▶ PROBLEM: Pull each line holding "className" out of the entries below.

::: DATASET RECORDS :::

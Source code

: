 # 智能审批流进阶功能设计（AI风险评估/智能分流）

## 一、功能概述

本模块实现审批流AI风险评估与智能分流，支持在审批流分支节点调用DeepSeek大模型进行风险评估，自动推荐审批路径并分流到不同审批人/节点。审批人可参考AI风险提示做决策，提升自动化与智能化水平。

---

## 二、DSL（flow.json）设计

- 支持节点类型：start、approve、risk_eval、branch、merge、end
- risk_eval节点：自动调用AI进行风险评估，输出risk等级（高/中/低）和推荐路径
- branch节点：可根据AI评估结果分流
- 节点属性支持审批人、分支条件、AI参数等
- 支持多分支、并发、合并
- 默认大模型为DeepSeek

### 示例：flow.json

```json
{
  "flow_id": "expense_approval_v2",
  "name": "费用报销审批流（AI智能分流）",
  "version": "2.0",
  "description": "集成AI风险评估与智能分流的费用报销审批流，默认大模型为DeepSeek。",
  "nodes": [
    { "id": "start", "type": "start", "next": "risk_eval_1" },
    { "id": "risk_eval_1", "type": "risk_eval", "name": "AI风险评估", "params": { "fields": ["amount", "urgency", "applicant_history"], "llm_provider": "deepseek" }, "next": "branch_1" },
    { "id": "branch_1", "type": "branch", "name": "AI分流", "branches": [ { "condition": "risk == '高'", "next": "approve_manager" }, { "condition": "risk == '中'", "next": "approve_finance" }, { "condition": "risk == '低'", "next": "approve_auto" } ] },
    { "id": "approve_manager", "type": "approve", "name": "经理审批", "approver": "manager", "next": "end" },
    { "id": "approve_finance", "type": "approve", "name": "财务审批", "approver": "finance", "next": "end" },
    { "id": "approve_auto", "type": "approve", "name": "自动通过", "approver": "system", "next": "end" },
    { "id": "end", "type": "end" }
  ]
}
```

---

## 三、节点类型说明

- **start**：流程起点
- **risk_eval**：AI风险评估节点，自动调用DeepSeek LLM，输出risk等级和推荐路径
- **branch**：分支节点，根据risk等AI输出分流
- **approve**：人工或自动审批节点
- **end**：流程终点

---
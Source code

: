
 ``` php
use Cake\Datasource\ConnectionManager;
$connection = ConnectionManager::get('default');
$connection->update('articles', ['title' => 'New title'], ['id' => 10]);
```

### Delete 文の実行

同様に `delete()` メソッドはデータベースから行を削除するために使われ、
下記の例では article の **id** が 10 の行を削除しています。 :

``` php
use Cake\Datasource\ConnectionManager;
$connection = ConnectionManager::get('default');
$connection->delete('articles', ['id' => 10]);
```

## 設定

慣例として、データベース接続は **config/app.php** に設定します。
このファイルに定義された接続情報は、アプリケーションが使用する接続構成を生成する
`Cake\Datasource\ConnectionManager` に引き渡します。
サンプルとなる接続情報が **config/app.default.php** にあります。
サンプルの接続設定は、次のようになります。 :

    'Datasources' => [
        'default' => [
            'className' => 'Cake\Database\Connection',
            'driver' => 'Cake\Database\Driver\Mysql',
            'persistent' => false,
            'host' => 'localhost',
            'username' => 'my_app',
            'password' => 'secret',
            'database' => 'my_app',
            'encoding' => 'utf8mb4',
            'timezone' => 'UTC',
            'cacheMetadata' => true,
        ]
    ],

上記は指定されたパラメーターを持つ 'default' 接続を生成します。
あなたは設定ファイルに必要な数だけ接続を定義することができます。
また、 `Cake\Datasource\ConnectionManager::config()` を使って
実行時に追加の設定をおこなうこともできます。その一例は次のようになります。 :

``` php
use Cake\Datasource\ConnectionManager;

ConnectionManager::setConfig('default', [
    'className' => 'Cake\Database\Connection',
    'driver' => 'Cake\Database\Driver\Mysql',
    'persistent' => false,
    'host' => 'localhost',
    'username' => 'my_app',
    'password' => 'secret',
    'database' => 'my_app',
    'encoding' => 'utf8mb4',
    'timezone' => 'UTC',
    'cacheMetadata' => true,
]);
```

:::

▶ OUTPUT:
            'className' => 'Cake\Database\Connection',
    'className' => 'Cake\Database\Connection',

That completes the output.